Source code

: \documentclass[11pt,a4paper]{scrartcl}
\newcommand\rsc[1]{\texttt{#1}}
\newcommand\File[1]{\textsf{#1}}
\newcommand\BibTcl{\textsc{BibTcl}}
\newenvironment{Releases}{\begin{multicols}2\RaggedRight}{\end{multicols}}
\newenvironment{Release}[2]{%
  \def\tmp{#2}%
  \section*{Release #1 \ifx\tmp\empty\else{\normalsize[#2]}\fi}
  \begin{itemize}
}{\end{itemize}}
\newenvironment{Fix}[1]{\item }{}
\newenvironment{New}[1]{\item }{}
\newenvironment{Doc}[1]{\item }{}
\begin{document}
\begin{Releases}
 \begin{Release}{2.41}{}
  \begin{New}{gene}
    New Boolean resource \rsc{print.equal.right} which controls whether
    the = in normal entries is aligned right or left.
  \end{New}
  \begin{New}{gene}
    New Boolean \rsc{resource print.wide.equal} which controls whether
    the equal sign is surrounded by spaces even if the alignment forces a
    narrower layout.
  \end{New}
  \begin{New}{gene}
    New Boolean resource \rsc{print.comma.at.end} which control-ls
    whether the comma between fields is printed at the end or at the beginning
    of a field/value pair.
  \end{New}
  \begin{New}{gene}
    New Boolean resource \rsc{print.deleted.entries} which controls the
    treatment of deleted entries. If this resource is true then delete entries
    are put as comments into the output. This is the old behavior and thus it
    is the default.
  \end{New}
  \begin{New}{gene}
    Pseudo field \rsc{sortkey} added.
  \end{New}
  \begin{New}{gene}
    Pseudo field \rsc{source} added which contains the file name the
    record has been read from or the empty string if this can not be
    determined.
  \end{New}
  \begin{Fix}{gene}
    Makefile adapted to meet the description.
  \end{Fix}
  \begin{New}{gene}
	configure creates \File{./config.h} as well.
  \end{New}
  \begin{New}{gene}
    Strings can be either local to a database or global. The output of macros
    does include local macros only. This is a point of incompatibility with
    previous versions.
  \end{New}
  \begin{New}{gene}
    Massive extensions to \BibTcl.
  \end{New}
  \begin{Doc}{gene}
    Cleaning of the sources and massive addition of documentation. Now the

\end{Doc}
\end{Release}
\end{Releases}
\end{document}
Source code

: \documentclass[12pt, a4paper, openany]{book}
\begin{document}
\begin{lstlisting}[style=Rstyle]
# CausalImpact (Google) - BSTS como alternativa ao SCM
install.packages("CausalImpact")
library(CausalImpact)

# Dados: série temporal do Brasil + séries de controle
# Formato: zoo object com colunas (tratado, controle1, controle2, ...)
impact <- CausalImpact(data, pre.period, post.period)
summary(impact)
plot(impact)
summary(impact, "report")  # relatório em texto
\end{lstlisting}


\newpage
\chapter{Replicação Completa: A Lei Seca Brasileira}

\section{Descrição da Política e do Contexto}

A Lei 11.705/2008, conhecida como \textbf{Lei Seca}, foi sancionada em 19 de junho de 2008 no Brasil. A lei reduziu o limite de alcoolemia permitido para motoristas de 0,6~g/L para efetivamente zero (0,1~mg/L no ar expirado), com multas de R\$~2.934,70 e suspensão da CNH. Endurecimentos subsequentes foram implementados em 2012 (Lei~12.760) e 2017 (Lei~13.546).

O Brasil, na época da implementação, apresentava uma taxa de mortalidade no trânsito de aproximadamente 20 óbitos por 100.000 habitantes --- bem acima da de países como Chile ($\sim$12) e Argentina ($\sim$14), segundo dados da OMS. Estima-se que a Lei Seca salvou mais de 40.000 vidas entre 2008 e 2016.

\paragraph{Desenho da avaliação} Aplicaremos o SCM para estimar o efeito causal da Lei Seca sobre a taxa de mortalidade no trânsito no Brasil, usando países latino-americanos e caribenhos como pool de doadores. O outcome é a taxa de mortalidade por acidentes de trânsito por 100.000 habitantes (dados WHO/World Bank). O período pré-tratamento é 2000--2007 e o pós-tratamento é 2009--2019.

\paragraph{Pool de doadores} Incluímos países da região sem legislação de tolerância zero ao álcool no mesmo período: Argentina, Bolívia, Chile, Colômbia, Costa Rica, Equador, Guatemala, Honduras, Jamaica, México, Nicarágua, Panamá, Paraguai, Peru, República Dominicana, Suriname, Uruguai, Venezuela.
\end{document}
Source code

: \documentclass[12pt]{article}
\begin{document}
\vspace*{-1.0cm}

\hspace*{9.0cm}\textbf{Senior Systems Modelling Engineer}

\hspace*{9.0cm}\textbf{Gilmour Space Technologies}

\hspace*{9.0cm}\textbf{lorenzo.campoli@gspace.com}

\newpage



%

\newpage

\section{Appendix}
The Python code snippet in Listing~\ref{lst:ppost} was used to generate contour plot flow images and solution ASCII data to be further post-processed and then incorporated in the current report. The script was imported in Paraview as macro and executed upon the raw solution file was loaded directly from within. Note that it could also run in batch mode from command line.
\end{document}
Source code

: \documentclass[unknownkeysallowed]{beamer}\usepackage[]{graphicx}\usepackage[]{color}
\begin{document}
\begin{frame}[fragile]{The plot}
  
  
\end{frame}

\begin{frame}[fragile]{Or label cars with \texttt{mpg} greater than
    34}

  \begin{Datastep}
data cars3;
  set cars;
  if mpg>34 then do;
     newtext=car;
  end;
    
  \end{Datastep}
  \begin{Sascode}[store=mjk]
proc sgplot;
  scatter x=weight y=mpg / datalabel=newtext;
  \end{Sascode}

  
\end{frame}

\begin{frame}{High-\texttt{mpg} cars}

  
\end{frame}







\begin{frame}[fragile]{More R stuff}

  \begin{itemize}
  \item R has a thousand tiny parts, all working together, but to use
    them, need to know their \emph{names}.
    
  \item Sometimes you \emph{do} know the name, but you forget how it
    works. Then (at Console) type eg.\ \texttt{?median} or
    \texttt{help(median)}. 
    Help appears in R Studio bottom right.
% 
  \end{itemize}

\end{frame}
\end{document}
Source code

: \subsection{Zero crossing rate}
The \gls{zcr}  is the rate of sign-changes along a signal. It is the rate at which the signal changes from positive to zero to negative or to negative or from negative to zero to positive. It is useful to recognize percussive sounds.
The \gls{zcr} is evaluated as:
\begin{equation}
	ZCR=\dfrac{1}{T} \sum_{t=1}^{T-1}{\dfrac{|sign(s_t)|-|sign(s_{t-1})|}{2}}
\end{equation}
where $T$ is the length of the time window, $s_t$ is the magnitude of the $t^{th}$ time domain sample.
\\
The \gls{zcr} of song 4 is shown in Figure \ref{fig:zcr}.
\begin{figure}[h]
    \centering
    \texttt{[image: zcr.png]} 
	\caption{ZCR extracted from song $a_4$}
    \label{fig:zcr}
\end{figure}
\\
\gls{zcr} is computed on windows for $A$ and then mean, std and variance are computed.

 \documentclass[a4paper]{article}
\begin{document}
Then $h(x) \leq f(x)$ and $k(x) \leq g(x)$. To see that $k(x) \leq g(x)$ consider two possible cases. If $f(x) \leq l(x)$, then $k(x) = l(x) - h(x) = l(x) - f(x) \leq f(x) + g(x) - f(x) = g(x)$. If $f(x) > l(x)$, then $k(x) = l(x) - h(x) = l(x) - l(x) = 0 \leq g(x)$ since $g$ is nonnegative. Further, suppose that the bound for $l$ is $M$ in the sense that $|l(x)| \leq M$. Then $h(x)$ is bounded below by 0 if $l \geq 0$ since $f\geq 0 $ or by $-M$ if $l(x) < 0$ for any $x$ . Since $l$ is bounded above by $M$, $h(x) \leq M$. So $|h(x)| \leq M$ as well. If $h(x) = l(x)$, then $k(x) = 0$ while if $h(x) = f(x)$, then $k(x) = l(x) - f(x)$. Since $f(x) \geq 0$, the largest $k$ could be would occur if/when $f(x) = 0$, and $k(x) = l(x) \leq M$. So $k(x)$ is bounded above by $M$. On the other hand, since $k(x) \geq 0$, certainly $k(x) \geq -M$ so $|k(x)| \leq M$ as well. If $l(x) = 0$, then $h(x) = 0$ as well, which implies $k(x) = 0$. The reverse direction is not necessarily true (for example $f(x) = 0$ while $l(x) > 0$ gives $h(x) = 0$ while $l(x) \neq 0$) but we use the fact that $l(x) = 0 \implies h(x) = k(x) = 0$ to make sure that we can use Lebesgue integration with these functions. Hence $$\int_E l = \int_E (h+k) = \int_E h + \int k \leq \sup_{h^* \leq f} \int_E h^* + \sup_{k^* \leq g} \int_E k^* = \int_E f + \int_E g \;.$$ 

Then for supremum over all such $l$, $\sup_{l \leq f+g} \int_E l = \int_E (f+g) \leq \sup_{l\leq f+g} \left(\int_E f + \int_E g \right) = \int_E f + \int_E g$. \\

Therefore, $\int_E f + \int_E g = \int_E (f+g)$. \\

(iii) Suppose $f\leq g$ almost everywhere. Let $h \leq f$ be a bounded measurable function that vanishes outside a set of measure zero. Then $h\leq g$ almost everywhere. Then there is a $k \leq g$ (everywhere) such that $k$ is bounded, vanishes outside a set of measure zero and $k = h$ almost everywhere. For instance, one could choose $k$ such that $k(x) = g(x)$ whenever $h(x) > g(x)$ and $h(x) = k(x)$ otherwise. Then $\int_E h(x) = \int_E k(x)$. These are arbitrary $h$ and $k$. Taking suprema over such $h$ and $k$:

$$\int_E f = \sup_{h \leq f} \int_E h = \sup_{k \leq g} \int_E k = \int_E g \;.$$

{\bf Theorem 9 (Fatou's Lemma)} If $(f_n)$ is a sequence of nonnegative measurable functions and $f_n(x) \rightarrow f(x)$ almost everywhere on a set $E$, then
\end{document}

▬▬▬▬▬▬

**What to work on:** Gather from the records above every line containing the string "newenvironment".

**Solution below:**
\newenvironment{Releases}{\begin{multicols}2\RaggedRight}{\end{multicols}}
\newenvironment{Release}[2]{%
\newenvironment{Fix}[1]{\item }{}
\newenvironment{New}[1]{\item }{}
\newenvironment{Doc}[1]{\item }{}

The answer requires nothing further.